COMENTARIO

 Mc 4,1-20 

La parábola tiene una fundada analogía en la tradición bíblica. El profeta Isaías (Is 55,10-11) ya había anunciado que la palabra de Dios era como la lluvia, que salía de los cielos pero no volvía a ellos sin dar fruto. De la misma manera, el Señor esparce su palabra por el mundo para que fructifique: en algunos casos se malogrará, por falta de acogida, pero en otros dará fruto: en proporciones distintas, pero siempre será fecunda (cfr nota a Mt 13,1-23).

Dentro de ese significado, común a los tres evangelios sinópticos, la narración de San Marcos subraya la dificultad de comprensión por parte de los oyentes. Las palabras de Jesús, como el Reino que predica, son un misterio: en un primer momento, ni los discípulos ni la muchedumbre las entienden, aunque a sus discípulos se las explica cuando están a solas con Él (vv. 10-11; 4,34). Sin embargo, que sean un misterio no quiere decir que formen parte de una enseñanza escondida o esotérica: como se explica en la parábola de la lámpara (4,21-22), la enseñanza del Señor no está destinada a ser secreta sino pública. Detrás de estas expresiones está presente el mismo motivo de fondo que en el resto del evangelio: a Jesús no se le entiende si no se le comprende entero, en su ser y en su misión; el misterio del Reino de Dios que predica está íntimamente asociado a su misión de Siervo del Señor que triunfa e instaura ese reino por un camino tan escandaloso como el de la cruz. Por eso el evangelista anota que las parábolas, en el fondo, eran un modo adecuado de enseñanza, porque así todos sus oyentes recibían «la palabra conforme a lo que podían entender» (4,33), y sus discípulos, en cambio, reciben una enseñanza privilegiada porque la cercanía de Jesús les permitirá comprender algo que de por sí resulta oscuro y porque fueron elegidos para ser enviados a predicar: «Esto mismo que parecía decir ocultamente, en cierto modo no lo decía ocultamente, ya que no lo decía con el fin de que los que lo habían oído callasen, sino más bien para que lo predicasen por todas partes» (S. Agustín, In Ioannis Evangelium 113,6).

En este contexto, se puede entender mejor lo narrado en los vv. 10-12. Si los Doce y los otros discípulos han conocido y entendido el misterio del Reino de Dios (cfr Mt 13,51), ha sido por un don del mismo Dios (v. 11; cfr Mt 13,11). Los discípulos se distinguen de los que «están fuera», expresión con la que se designaba a los gentiles, pero que aquí se aplica a los mismos judíos que no quieren comprender las señales que Jesús realiza (cfr Lc 12,54-57).

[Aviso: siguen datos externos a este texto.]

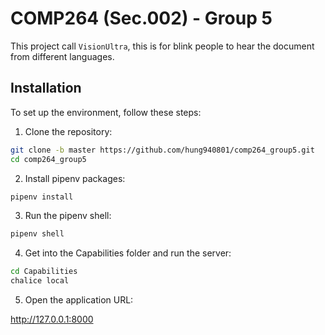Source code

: # COMP264 (Sec.002) - Group 5

This project call `VisionUltra`, this is for blink people to hear the document from different languages.

## Installation

To set up the environment, follow these steps:

1. Clone the repository:

```bash
git clone -b master https://github.com/hung940801/comp264_group5.git
cd comp264_group5
```

2. Install pipenv packages:

```bash
pipenv install
```

3. Run the pipenv shell:

```bash
pipenv shell
```

4. Get into the Capabilities folder and run the server:

```bash
cd Capabilities
chalice local
```

5. Open the application URL:

http://127.0.0.1:8000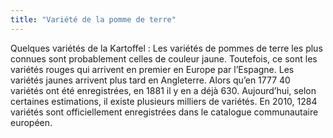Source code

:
 ```yaml
---
title: "Variété de la pomme de terre"
---
```


Quelques variétés de la Kartoffel :
Les variétés de pommes de terre les plus connues sont probablement celles de couleur jaune. Toutefois, ce sont les variétés rouges qui arrivent en premier en Europe par l’Espagne. Les variétés jaunes arrivent plus tard en Angleterre. Alors qu’en 1777 40 variétés ont été enregistrées, en 1881 il y en a déjà 630. Aujourd’hui, selon certaines estimations, il existe plusieurs milliers de variétés. En 2010, 1284 variétés sont officiellement enregistrées dans le catalogue communautaire européen. 

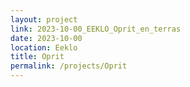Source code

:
 ```yaml
---
layout: project
link: 2023-10-00_EEKLO_Oprit_en_terras
date: 2023-10-00
location: Eeklo
title: Oprit
permalink: /projects/Oprit
---
```

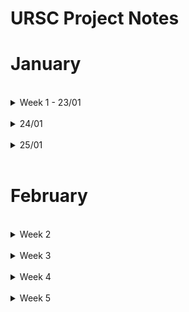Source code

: # URSC Project Notes

# January

<br>

<details>
  <summary>Week 1 - 23/01</summary>
  
### Task Assigned - SOC vs FPGA

# SoC (System on Chip):

![500px-ARMSoCBlockDiagram svg](https://github.com/ISRO-Project/Ramdev/assets/43489027/12a9f5fa-5b8d-4bfe-9446-df12eaedcb2b)

-> A System on a Chip (SoC) is an integrated circuit that integrates most or all components of a computer or other electronic system1. It usually includes a CPU (via a microprocessor or microcontroller), memory, input/output (I/O) ports, and secondary storage on a single substrate, such as silicon.

-> Higher-performance SoCs are often paired with dedicated and physically separate memory and secondary storage (such as LPDDR and eUFS or eMMC, respectively) chips, that may be layered on top of the SoC in what's known as a package on package (PoP) configuration, or be placed close to the SoC. Additionally, SoCs may use separate wireless modems.

-> Characteristics:
  - High level of integration
  - Low power consumption
  - Fixed architecture
  - Limited flexibility

ref: [System on a chip](https://en.wikipedia.org/wiki/System_on_a_chip), [Architecture of SoC](https://www.geeksforgeeks.org/architecture-of-soc/), [System on a Chip: How Smaller, Faster Devices are Made](https://www.ansys.com/en-in/blog/what-is-system-on-a-chip)

# FPGA (Field Programmable Gate Array):

##### Zynq UltraScale+ MPSoC ZCU104 Evaluation Kit
![1682465137359](https://github.com/ISRO-Project/Ramdev/assets/43489027/a23a5428-9fd0-4f91-b4a3-9264f2094e40)

-> Field Programmable Gate Arrays (FPGAs) are integrated circuits often sold off-the-shelf. They’re referred to as ‘field programmable’ because they provide customers the ability to reconfigure the hardware to meet specific use case requirements after the manufacturing process. This allows for feature upgrades and bug fixes to be performed in situ, which is especially useful for remote deployments.

-> FPGAs contain configurable logic blocks (CLBs) and a set of programmable interconnects that allow the designer to connect blocks and configure them to perform everything from simple logic gates to complex functions. Full SoC designs containing multiple processes can be put onto a single FPGA device

##### A Simplified CLB
![2210](https://github.com/ISRO-Project/Ramdev/assets/43489027/76948c8b-aebc-4b71-8761-c27149b1ab6c)

-> Characteristics:
  - Reconfigurability
  - Well suited for Parallel Processing
  - Custom Hardware Acceleration
  - High power consumption

ref: [ARM - What Is an FPGA?, Why Do Developers Select FPGA?](https://www.arm.com/glossary/fpga#:~:text=Field%20Programmable%20Gate%20Arrays%20(FPGAs,requirements%20after%20the%20manufacturing%20process.)), [AMD - Field Programmable Gate Array (FPGA)](https://www.xilinx.com/products/silicon-devices/fpga/what-is-an-fpga.html), [What's an FPGA?](https://www.youtube.com/watch?v=iHg0mmIg0UU&pp=ygUEZnBnYQ%3D%3D)

## SoC vs FPGA:
  - Flexibility: FPGAs provide more flexibility as they can be reprogrammed to desired application or functionality requirements after manufacturing. SoCs, on the other hand, are less flexible once designed.
  - Cost: FPGAs are generally more costly.
  - Power Consumption: FPGAs tend to consume more power.
  - Use cases:
    - FPGA - Flexibility and Customization, Complex designs, Prototyping
    - SoC - Integration and ease of use, Mobile Devices
</details>

<br>

<details>
  <summary> 24/01 </summary>

### Task Assigned - ZCU 102, KCU 105

# Zynq UltraScale+ MPSoC ZCU102 Evaluation Kit

![1682465100889](https://github.com/ISRO-Project/Ramdev/assets/43489027/43092a3f-ee2e-435b-956f-117ebd792d1a)

-> ZCU 102 is a development board produced by Xilinx, a subsidiary of AMD, designed for prototyping and evaluating systems based on Xilinx Zynq UltraScale+ MPSoC. MPSoC stands for Multi-Processor System on Chip, which integrates a quad-core Arm Cortex-A53, dual-core Cortex-R5F, and a Mali-400 MP2 GPU, along with programmable logic fabric. ZCU 102 supports various peripherals and interfaces, such as PCIe, USB3, DisplayPort, SATA, Ethernet, and HDMI, as well as two FMC connectors for I/O expansion. ZCU 102 is suitable for applications in automotive, industrial, video, and communications domains.

#  AMD Kintex UltraScale FPGA KCU105 Evaluation Kit

![1684436489475](https://github.com/ISRO-Project/Ramdev/assets/43489027/9272f141-864f-4065-ac96-6c1829ce3b11)

-> KCU 105 is a development board that uses a Kintex UltraScale FPGA, a type of programmable logic device that can implement various digital circuits. The board has many features and interfaces that allow you to prototype and test different applications, such as video processing, cryptography, and neural networks.

-> Comparison

| Device                    | Zynq UltraScale+ MPSoC XCZU9EG               | Kintex UltraScale FPGA XCKU040               |
|---------------------------|----------------------------------------------|----------------------------------------------|
| Processor                 | Quad-core Arm Cortex-A53, dual-core Cortex-R5F, Mali-400 MP2 GPU | None                                         |
| System Logic Cells (K)    | 600                                          | 530                                          |
| Memory (Mb)               | 32.1                                         | 21.1                                         |
| DSP Slices                | 2,520                                        | 1,920                                        |
| Maximum I/O Pins          | 328                                          | 520                                          |
| Interfaces                | PCIe, USB3, DisplayPort, SATA, Ethernet, HDMI, FMC | PCIe, USB3, DisplayPort, Ethernet, FMC        |
| Clocks                    | 4 Si570 programmable oscillators, 2 Si5324 jitter attenuators | 4 Si570 programmable oscillators, 1 Si5324 jitter attenuator |
| Power                     | 12 V AC/DC adapter                           | 12 V AC/DC adapter                           |

ref: [Zynq UltraScale+ MPSoC ZCU102 Evaluation Kit](https://www.xilinx.com/products/boards-and-kits/ek-u1-zcu102-g.html), [AMD Kintex UltraScale FPGA KCU105 Evaluation Kit
](https://www.xilinx.com/products/boards-and-kits/kcu105.html)
</details>

<br>

<details>
  <summary> 25/01 </summary>

### Task assigned - Systolic Array Architecture, 3x3 Dot Product implementation, Analyse working of 100x100

# Systolic Array Architecture

##### Systolic Array Architecture for CNN
![Systolic-Array-Architecture-for-CNN](https://github.com/ISRO-Project/Ramdev/assets/43489027/425a98a6-ecd4-40fd-9838-8dbcdc8cd42b)

-> A systolic array architecture is a type of parallel computing that uses a network of simple processing units called cells or nodes. Each node computes a partial result based on the data received from its neighbours and passes it along to the next node. The data flows through the network in a rhythmic way, like the pulse of the heart

-> A systolic array is composed of a grid of cells, each of which performs a simple operation on the data it receives from its neighbours. The data flows through the array in a regular pattern, like a wave or a pulse. The output of each cell is passed to the next cell in the direction of the data flow. The final result is obtained at the edge of the array after a certain number of cycles.

-> Systolic arrays are often used for applications that require high performance and efficiency, such as matrix multiplication, image processing, neural networks, and cryptography.

-> Characteristics:
  - Makes multiple uses of each data item, reduced need for
fetching/refetching
  - High concurrency
  - Scalability
  - Energy Efficiency

ref: [Parallel processing – systolic arrays](https://www.geeksforgeeks.org/parallel-processing-systolic-arrays/), [Systolic Arrays](https://www.sciencedirect.com/topics/computer-science/systolic-arrays), [Computer Architecture:
VLIW, DAE, Systolic Arrays ](https://course.ece.cmu.edu/~ece740/f13/lib/exe/fetch.php?media=onur-740-fall13-module5.3-vliw-dae-systolic.pdf)

### 3x3 Dot Product Implementation using Systolic Arrays and analysis of 100x100
-> Understood the concept using [A Beginner's Guide to Systolic Arrays: 3x3 multiplication using systolic arrays](https://www.youtube.com/watch?app=desktop&v=vADVh1ogNo0).

![maxresdefault](https://github.com/ISRO-Project/Ramdev/assets/43489027/18922b4d-f554-4d25-b8a8-66c54784b421)

-> 100x100 multiplication will follow the same procedure with the final output coming in the 10,000th cycle.

</details>

<br>

# February

<br>

<details>
  <summary>Week 2</summary>

#### 1 & 2/02

### Tasks Assigned - Connect PS & PL with GPIO, Use LEDS and DIP Switches to show PS & PL are connected, Create a waveform(counter) and probe it on an oscilloscope

-> First caught up with the "Hello World" program developed by Sanee and Shashank. Worked with Vivado and Vitis to understand the toolflow.

-> Encountered "sstate-cache" error while trying to install pentalinux offline.

-> The necessary files are downloaded but are required to be transfered to our system.

-> Implemented a "NAND" gate by linking an "AND" gate on the Programming Logic(PL) and a "NOT" gate on the Processing 
System(PS).

-> Used Switches as input and an LED was used to display the output.

resources, ref: [ZCU102 Evaluation
Board - User Guide](https://www.xilinx.com/support/documents/boards_and_kits/zcu102/ug1182-zcu102-eval-bd.pdf), [PetaLinux offline build without internet access](https://support.xilinx.com/s/article/Petalinux-offline-build-flow?language=en_US), [ZYNQ for beginners: programming and connecting the PS and PL](https://www.youtube.com/watch?v=_odNhKOZjEo&list=PLtC_AnOn1Cx9LUfca0HdIBXK9lNFQfEte), [xdc file for ZCU 102](https://account.amd.com/en/forms/downloads/design-license.html?cid=473474&filename=zcu102-xdc-rdf0405.zip)

</details>

<br>

<details>
  <summary> Week 3 </summary>

#### 5 to 9/02
  
# Keyboard input throught UART

##### Block Diagram
![302697579-5602405d-e566-434e-95bb-04feea77fc23](https://github.com/ISRO-Project/Ramdev/assets/43489027/7324e49e-7438-4fae-8944-409e8ec62557)


##### GPIO Block Configuration
![302697547-3995e500-8fab-430d-9a3b-720e2bd8f48b](https://github.com/ISRO-Project/Ramdev/assets/43489027/2ba0aa2f-d41c-48ff-858f-5c6d6e58fd3b)

-> Create HDL Wrapper, Generate Bitstream and Export.

-> Lauch Vitis and create a new platform project with the newly made XSA file.

-> Create a new application project.

-> Edit the helloworld.c file to include the below code:


```bash
#include <stdio.h>
#include "xparameters.h"
#include "xgpio.h"
#include "xuartps.h"

#define LED_GPIO_DEVICE_ID XPAR_AXI_GPIO_0_DEVICE_ID
#define UART_DEVICE_ID XPAR_PSU_UART_1_DEVICE_ID

int main() {
    XGpio Gpio;  // GPIO instance for controlling LEDs
    XUartPs Uart; // UART instance for communication
    u8 readBuffer[10]; // Buffer to store received UART data

    // Initialize GPIO for LEDs
    XGpio_Initialize(&Gpio, LED_GPIO_DEVICE_ID);
    XGpio_SetDataDirection(&Gpio, 1, 0x0); // Set LED GPIO as output

    // Initialize UART
    XUartPs_Config *UartCfgPtr = XUartPs_LookupConfig(UART_DEVICE_ID);
    XUartPs_CfgInitialize(&Uart, UartCfgPtr, UartCfgPtr->BaseAddress);

    while (1) {
        // Receive one byte from UART
        XUartPs_Recv(&Uart, readBuffer, 1);

        // Check if the received character is a digit between '0' and '7'
        if (readBuffer[0] >= '0' && readBuffer[0] <= '7') {
            int ledIndex = readBuffer[0] - '0';
            // Turn on the corresponding LED using the GPIO
            XGpio_DiscreteWrite(&Gpio, 1, 1 << ledIndex);
        }
    }

    return 0;
}

```  
-> Build Project and run on Hardware.

-> Input given through CuteCom lights up the corresponding LED.

</details>

<br>

<details>
  <summary> Week 4 </summary>

# Tuesday, 20/2 
- Petalinux Image installation on the board.
- Switched the board to SD card boot mode
- Tried to get webcam input through the ZCU 102 board.

# Wednesday, 21/2
- Successfully got camera input
- Started working on running the Cloud/No Cloud classifier using the board.

# Thursday, 22/2
- Completed the classifier implementation using the MX_Full model.
- Started to work on running it using Resnet 50 and Resnet 101.

# Friday, 23/2
- Both Resnet implementations completed but on seeing results decided that they are not suitable for our classifier.
- Yolo implementation for object detection started.

</details>

<br>

<details>
  <summary> Week 5 </summary>

# Monday, 26/2
- Yolov3 running on CPU for single frame captured through webcam.

# Tuesday, 27/2
- Tried to run using DPU but not successful. Several issues while using Darknet for DPU (Referred to https://pjreddie.com/darknet/yolo/).

# Wednesday, 28/2
- Successfully ran multiple frame capture and Yolov3 detection on CPU.
- 2 min per frame to detect and display output.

En ellos, como tantas veces se recuerda en el Nuevo Testamento (Jn 12,37-40; Hch 28,26-27; Rm 11,7-8), se cumplen las palabras de Isaías (Is 6,9-10). Las palabras del profeta se introducen en el discurso de Jesús con la expresión «de modo que» (v. 12). Esta expresión puede resultar desconcertante o escandalosa, si no se tiene en cuenta que es un giro frecuente en los textos bíblicos (cfr Ex 4,21; 7,3.13.22; etc.) según el cual se atribuyen a Dios las acciones de los hombres. Es la manera de indicar la presciencia divina en el misterio de la gracia de Dios y de la cooperación humana en las acciones salvíficas. Pero Dios, a quienes le buscan con sinceridad, les «abre el corazón para comprender» sus palabras (Hch 16,14). cfr nota a Rm 9,14-33.